Structured Total Least Squares Based Internal Delay Estimation For Distributed Microphone Auto-Localization

Abstract

Auto-localization in wireless acoustic sensor networks (WASNs) can be achieved by time-of-arrival (TOA) measurements between sensors and sources. Most existing approaches are centralized, and they require a fusion center to communicate with other nodes. In practice, WASN topologies are time-varying with nodes joining or leaving the network, which poses scalability issues for such algorithms. In particular, for an increasing number of nodes, the total transmission power required to reach the fusion center increases.
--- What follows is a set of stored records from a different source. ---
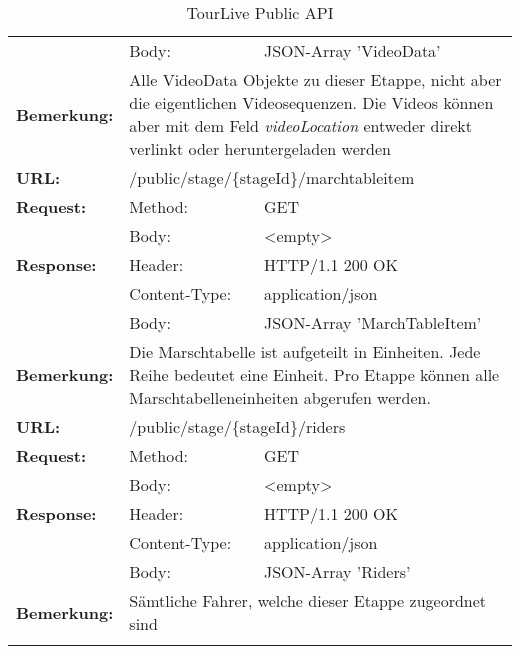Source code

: {\begin{longtable}{ p{2.5cm} p{3.5cm} p{6cm}}
		& Body: & JSON-Array 'VideoData'\\
	\textbf{Bemerkung:} & \multicolumn{2}{p{10cm}}{Alle VideoData Objekte zu dieser Etappe, nicht aber die eigentlichen Videosequenzen. Die Videos können aber mit dem Feld \textit{videoLocation} entweder direkt verlinkt oder heruntergeladen werden} \\
\hline
\hline
	\textbf{URL:} & \multicolumn{2}{l}{/public/stage/\{stageId\}/marchtableitem} \\
	\textbf{Request:} & Method: & GET \\
		& Body: & <empty>\\
	\textbf{Response:} &  Header: & HTTP/1.1 200 OK \\
		& Content-Type: & application/json \\
		& Body: & JSON-Array 'MarchTableItem'\\
	\textbf{Bemerkung:} & \multicolumn{2}{p{10cm}}{Die Marschtabelle ist aufgeteilt in Einheiten. Jede Reihe bedeutet eine Einheit. Pro Etappe können alle Marschtabelleneinheiten abgerufen werden.} \\
\hline
\hline
	\textbf{URL:} & \multicolumn{2}{l}{/public/stage/\{stageId\}/riders} \\
	\textbf{Request:} & Method: & GET \\
		& Body: & <empty>\\
	\textbf{Response:} &  Header: & HTTP/1.1 200 OK \\
		& Content-Type: & application/json \\
		& Body: & JSON-Array 'Riders'\\
	\textbf{Bemerkung:} & \multicolumn{2}{p{10cm}}{Sämtliche Fahrer, welche dieser Etappe zugeordnet sind} \\
\hline
\hline
\caption{TourLive Public API}
\end{longtable}}

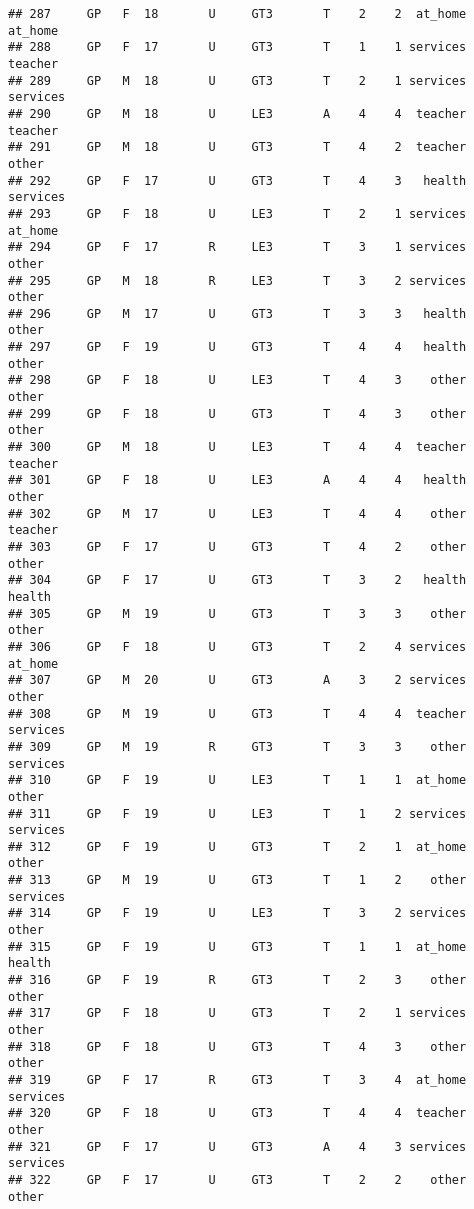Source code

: \documentclass[
]{article}
\begin{document}
\begin{verbatim}
## 287     GP   F  18       U     GT3       T    2    2  at_home  at_home
## 288     GP   F  17       U     GT3       T    1    1 services  teacher
## 289     GP   M  18       U     GT3       T    2    1 services services
## 290     GP   M  18       U     LE3       A    4    4  teacher  teacher
## 291     GP   M  18       U     GT3       T    4    2  teacher    other
## 292     GP   F  17       U     GT3       T    4    3   health services
## 293     GP   F  18       U     LE3       T    2    1 services  at_home
## 294     GP   F  17       R     LE3       T    3    1 services    other
## 295     GP   M  18       R     LE3       T    3    2 services    other
## 296     GP   M  17       U     GT3       T    3    3   health    other
## 297     GP   F  19       U     GT3       T    4    4   health    other
## 298     GP   F  18       U     LE3       T    4    3    other    other
## 299     GP   F  18       U     GT3       T    4    3    other    other
## 300     GP   M  18       U     LE3       T    4    4  teacher  teacher
## 301     GP   F  18       U     LE3       A    4    4   health    other
## 302     GP   M  17       U     LE3       T    4    4    other  teacher
## 303     GP   F  17       U     GT3       T    4    2    other    other
## 304     GP   F  17       U     GT3       T    3    2   health   health
## 305     GP   M  19       U     GT3       T    3    3    other    other
## 306     GP   F  18       U     GT3       T    2    4 services  at_home
## 307     GP   M  20       U     GT3       A    3    2 services    other
## 308     GP   M  19       U     GT3       T    4    4  teacher services
## 309     GP   M  19       R     GT3       T    3    3    other services
## 310     GP   F  19       U     LE3       T    1    1  at_home    other
## 311     GP   F  19       U     LE3       T    1    2 services services
## 312     GP   F  19       U     GT3       T    2    1  at_home    other
## 313     GP   M  19       U     GT3       T    1    2    other services
## 314     GP   F  19       U     LE3       T    3    2 services    other
## 315     GP   F  19       U     GT3       T    1    1  at_home   health
## 316     GP   F  19       R     GT3       T    2    3    other    other
## 317     GP   F  18       U     GT3       T    2    1 services    other
## 318     GP   F  18       U     GT3       T    4    3    other    other
## 319     GP   F  17       R     GT3       T    3    4  at_home services
## 320     GP   F  18       U     GT3       T    4    4  teacher    other
## 321     GP   F  17       U     GT3       A    4    3 services services
## 322     GP   F  17       U     GT3       T    2    2    other    other

\end{verbatim}
\end{document}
Therefore, in order to facilitate scalability, we present a structured total least squares (STLS) based internal delay estimation for distributed microphone localization where the internal delay refers to the time taken for a source signal reaching a sensor to that it is registered as received by the capture device. Each node only needs to communicate with its neighbors instead of with a remote host, and they run an STLS algorithm locally to estimate local internal delays and positions (i.e., its own and those of its neighbors), such that the original centralized computation is divided into many subproblems. Experiments demonstrate that the decentralized internal delay estimation converges to the centralized results with increasing signal-to-noise ratio (SNR). More importantly, less computational complexity and transmission power are required to obtain comparable localization accuracy.